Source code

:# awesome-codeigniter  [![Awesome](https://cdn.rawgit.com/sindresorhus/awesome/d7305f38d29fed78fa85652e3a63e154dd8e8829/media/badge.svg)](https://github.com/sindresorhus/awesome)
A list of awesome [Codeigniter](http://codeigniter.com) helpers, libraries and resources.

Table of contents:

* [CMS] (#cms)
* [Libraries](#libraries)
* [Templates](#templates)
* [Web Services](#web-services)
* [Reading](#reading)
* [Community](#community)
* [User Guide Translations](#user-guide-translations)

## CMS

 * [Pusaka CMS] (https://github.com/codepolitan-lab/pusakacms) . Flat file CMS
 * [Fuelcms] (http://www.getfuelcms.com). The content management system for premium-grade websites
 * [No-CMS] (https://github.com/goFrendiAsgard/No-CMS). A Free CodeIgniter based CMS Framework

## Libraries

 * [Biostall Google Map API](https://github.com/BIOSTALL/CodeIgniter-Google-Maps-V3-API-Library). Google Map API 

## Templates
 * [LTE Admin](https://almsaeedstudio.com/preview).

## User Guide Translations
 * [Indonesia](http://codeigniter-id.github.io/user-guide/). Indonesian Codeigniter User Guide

*-*-*

## Work order
Search the data above for the word "https", then gather each line in which it appears.

## Answer to this problem
:# awesome-codeigniter  [![Awesome](https://cdn.rawgit.com/sindresorhus/awesome/d7305f38d29fed78fa85652e3a63e154dd8e8829/media/badge.svg)](https://github.com/sindresorhus/awesome)
 * [Pusaka CMS] (https://github.com/codepolitan-lab/pusakacms) . Flat file CMS
 * [No-CMS] (https://github.com/goFrendiAsgard/No-CMS). A Free CodeIgniter based CMS Framework
 * [Biostall Google Map API](https://github.com/BIOSTALL/CodeIgniter-Google-Maps-V3-API-Library). Google Map API 
 * [LTE Admin](https://almsaeedstudio.com/preview).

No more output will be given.